Since demonstrations began, a number of Iranian athletes have also appeared to show solidarity with protesters in the country. In October, rock climber Elnaz Rekabi participated in a competition in South Korea without wearing the mandatory headscarf and returned home to a hero's welcome in Tehran from protesters.

A few days after her competition, a post on Rekabi's Instagram account stated she had dropped her hijab by mistake and added: "I firstly apologise for all the concerns I have caused."
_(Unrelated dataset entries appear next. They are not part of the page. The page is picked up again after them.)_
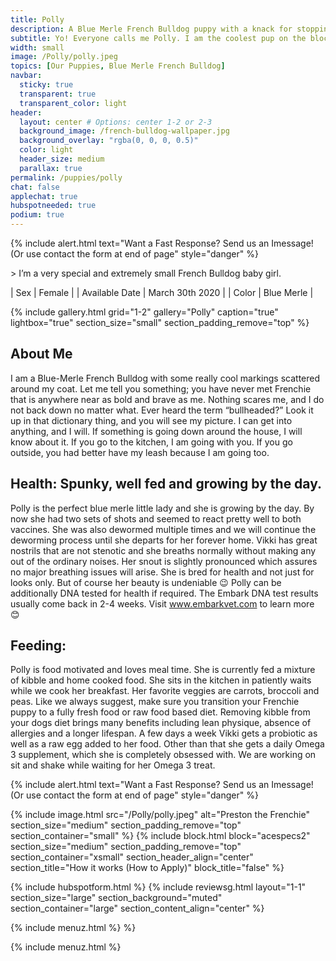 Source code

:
 ```yaml
---
title: Polly
description: A Blue Merle French Bulldog puppy with a knack for stopping traffic.
subtitle: Yo! Everyone calls me Polly. I am the coolest pup on the block. Trust me; I ought to know, I run this block.
width: small
image: /Polly/polly.jpeg
topics: [Our Puppies, Blue Merle French Bulldog]
navbar:
  sticky: true
  transparent: true
  transparent_color: light
header:
  layout: center # Options: center 1-2 or 2-3
  background_image: /french-bulldog-wallpaper.jpg
  background_overlay: "rgba(0, 0, 0, 0.5)"
  color: light
  header_size: medium
  parallax: true
permalink: /puppies/polly
chat: false
applechat: true
hubspotneeded: true
podium: true
---
```



{% include alert.html text="Want a Fast Response? Send us an Imessage! (Or use contact the form at end of page" style="danger" %}
<div
    class="apple-business-chat-banner-container"
    data-apple-business-id="aea0f1e1-d35e-4943-a9f1-141bc4d2db78"
    data-apple-business-phone="+12127390182"
    data-apple-banner-cta="Imessage Us!"
    data-apple-banner-context="If you have an Iphone you'll see the chat, ID, if not you'll only see the phone icon"
    data-apple-banner-rounded-corners="false"
></div>
> I’m a very special and extremely small French Bulldog baby girl. 

| Sex | Female |
| Available Date | March 30th 2020 |
| Color | Blue Merle |

{% include gallery.html 
	grid="1-2"
	gallery="Polly"
	caption="true"
	lightbox="true"
  section_size="small"
  section_padding_remove="top"
%}
## About Me

 I am a Blue-Merle French Bulldog with some really cool markings scattered around my coat. Let me tell you something; you have never met Frenchie that is anywhere near as bold and brave as me. Nothing scares me, and I do not back down no matter what. Ever heard the term “bullheaded?” Look it up in that dictionary thing, and you will see my picture. I can get into anything, and I will. If something is going down around the house, I will know about it. If you go to the kitchen, I am going with you. If you go outside, you had better have my leash because I am going too. 


## Health: Spunky, well fed and growing by the day. 
Polly is the perfect blue merle little lady and she is growing by the day. By now she had two sets of shots and seemed to react pretty well to both vaccines. She was also dewormed multiple times and we will continue the deworming process until she departs for her forever home. 
Vikki has great nostrils that are not stenotic and she breaths normally without making any out of the ordinary noises. Her snout is slightly pronounced which assures no major breathing issues will arise. She is bred for health and not just for looks only. But of course her beauty is undeniable 😉 
Polly can be additionally DNA tested for health if required. The Embark DNA test results usually come back in 2-4 weeks. Visit www.embarkvet.com to learn more 😊 

## Feeding:
Polly is food motivated and loves meal time. She is currently fed a mixture of kibble and home cooked food. She sits in the kitchen in patiently waits while we cook her breakfast. Her favorite veggies are carrots, broccoli and peas. Like we always suggest, make sure you transition your Frenchie puppy to a fully fresh food or raw food based diet. Removing kibble from your dogs diet brings many benefits including lean physique, absence of allergies and a longer lifespan. 
A few days a week Vikki gets a probiotic as well as a raw egg added to her food. Other than that she gets a daily Omega 3 supplement, which she is completely obsessed with. We are working on sit and shake while waiting for her Omega 3 treat. 

{% include alert.html text="Want a Fast Response? Send us an Imessage! (Or use contact the form at end of page" style="danger" %}
<div
    class="apple-business-chat-banner-container"
    data-apple-business-id="aea0f1e1-d35e-4943-a9f1-141bc4d2db78"
    data-apple-business-phone="+12127390182"
    data-apple-banner-cta="Imessage Us!"
    data-apple-banner-context="If you have an Iphone you'll see the chat, ID, if not you'll only see the phone icon"
    data-apple-banner-rounded-corners="false"
></div>
{% include image.html 
	src="/Polly/polly.jpeg"
  alt="Preston the Frenchie"
  section_size="medium"
  section_padding_remove="top"
  section_container="small"
%}
{% include block.html 
  block="acespecs2"
  section_size="medium"
  section_padding_remove="top"
  section_container="xsmall"
  section_header_align="center"
  section_title="How it works (How to Apply)"
  block_title="false"
%}

{% include hubspotform.html %}
{% include reviewsg.html
   layout="1-1"
  section_size="large"
  section_background="muted"
  section_container="large"
  section_content_align="center"
%}




{% include menuz.html %}
%}



{% include menuz.html %}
Iranian actresses have also taken off their hijabs in protest. Mahdi Kouhyan, a member of the House of Cinema association, said on 4 December that 40 cinema figures have been arrested for their protests. 

Death penalty

Amnesty International has said that Iranian authorities are seeking the death penalty for at least 26 people in what it called "sham trials designed to intimidate those participating in the popular uprising".

It said that all of those facing death sentences had been denied the right to adequate defence and access to lawyers of their choosing. Rights groups say defendants have instead had to rely on state-appointed attorneys who do little to defend them.

Human Rights Activists News Agency, an Iranian rights group, said that as of last week, 506 protesters had been killed, including 69 minors. It said 66 members of the security forces had also been killed. In addition, it said that as many as 18,457 protesters have been arrested.

Officials have said that up to 300 people, including members of the security forces, have lost their lives in the unrest.